> **WORK REQUIRED**
Whenever "dynamic" appears in a line, please copy that line from the data.

[[ EXERCISE INPUT open ]]

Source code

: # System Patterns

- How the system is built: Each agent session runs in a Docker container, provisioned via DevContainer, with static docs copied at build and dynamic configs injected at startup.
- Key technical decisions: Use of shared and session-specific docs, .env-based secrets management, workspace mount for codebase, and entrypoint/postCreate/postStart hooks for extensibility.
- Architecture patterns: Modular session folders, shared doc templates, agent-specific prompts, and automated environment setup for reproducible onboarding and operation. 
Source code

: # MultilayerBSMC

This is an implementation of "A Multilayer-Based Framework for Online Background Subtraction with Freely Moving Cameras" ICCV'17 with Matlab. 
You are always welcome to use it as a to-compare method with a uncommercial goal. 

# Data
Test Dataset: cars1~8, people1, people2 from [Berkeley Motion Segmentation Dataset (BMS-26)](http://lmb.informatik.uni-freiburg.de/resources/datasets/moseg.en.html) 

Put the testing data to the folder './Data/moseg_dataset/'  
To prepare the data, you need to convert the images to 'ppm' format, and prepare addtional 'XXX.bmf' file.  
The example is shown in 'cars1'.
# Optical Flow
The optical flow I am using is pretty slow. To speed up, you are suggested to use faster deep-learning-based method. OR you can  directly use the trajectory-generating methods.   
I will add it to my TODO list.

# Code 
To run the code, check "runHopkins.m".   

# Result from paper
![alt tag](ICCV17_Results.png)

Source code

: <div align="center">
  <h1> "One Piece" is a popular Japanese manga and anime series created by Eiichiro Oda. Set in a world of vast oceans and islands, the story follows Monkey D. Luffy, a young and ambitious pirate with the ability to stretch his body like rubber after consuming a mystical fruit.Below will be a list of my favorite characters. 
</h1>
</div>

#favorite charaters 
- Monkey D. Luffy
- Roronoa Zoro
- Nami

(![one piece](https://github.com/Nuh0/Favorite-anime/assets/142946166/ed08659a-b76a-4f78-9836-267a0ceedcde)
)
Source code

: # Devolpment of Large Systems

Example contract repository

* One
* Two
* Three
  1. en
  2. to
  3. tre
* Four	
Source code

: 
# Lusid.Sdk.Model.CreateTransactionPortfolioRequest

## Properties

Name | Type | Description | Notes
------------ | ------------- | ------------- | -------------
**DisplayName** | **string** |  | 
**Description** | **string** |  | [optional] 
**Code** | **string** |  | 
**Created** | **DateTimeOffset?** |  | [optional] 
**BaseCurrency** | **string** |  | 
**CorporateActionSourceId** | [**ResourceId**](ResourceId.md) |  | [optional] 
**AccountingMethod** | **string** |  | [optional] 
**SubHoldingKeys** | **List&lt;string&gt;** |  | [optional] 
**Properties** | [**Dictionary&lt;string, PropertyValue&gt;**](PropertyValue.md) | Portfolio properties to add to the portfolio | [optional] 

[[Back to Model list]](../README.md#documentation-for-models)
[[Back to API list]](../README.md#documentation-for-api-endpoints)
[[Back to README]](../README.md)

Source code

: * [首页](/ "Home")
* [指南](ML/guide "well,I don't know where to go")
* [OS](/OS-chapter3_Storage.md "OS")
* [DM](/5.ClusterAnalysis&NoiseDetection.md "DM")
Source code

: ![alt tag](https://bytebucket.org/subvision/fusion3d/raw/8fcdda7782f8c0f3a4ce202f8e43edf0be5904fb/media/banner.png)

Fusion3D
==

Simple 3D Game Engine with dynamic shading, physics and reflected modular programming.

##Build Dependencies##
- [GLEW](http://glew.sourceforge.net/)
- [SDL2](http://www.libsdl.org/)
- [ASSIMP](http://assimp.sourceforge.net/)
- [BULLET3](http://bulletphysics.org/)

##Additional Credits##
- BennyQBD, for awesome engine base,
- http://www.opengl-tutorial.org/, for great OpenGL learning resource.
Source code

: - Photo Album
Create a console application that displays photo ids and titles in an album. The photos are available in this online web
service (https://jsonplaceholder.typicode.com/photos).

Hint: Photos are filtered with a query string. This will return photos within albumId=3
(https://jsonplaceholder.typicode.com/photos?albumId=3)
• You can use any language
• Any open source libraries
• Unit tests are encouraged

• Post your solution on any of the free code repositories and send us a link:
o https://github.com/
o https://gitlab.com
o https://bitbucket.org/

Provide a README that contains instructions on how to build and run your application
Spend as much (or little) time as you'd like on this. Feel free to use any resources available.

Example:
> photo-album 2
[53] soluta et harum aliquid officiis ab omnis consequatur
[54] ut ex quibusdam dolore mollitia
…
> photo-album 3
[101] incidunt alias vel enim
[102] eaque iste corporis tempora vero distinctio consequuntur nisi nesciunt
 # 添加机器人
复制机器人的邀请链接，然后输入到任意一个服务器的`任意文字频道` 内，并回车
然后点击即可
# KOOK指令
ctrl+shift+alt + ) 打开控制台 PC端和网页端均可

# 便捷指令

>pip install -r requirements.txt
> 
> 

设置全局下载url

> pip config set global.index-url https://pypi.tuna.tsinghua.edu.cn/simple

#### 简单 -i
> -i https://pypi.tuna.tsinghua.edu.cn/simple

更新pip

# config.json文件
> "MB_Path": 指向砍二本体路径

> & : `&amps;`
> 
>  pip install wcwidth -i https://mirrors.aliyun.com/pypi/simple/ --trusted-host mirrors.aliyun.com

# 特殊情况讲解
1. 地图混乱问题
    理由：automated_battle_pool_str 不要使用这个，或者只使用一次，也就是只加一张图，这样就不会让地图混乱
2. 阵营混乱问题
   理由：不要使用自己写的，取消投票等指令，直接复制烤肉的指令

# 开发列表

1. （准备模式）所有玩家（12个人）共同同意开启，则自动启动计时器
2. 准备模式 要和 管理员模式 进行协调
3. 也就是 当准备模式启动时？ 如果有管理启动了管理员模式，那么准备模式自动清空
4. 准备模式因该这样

[[ EXERCISE INPUT closed ]]

> **TASK RESULT**
- How the system is built: Each agent session runs in a Docker container, provisioned via DevContainer, with static docs copied at build and dynamic configs injected at startup.
Simple 3D Game Engine with dynamic shading, physics and reflected modular programming.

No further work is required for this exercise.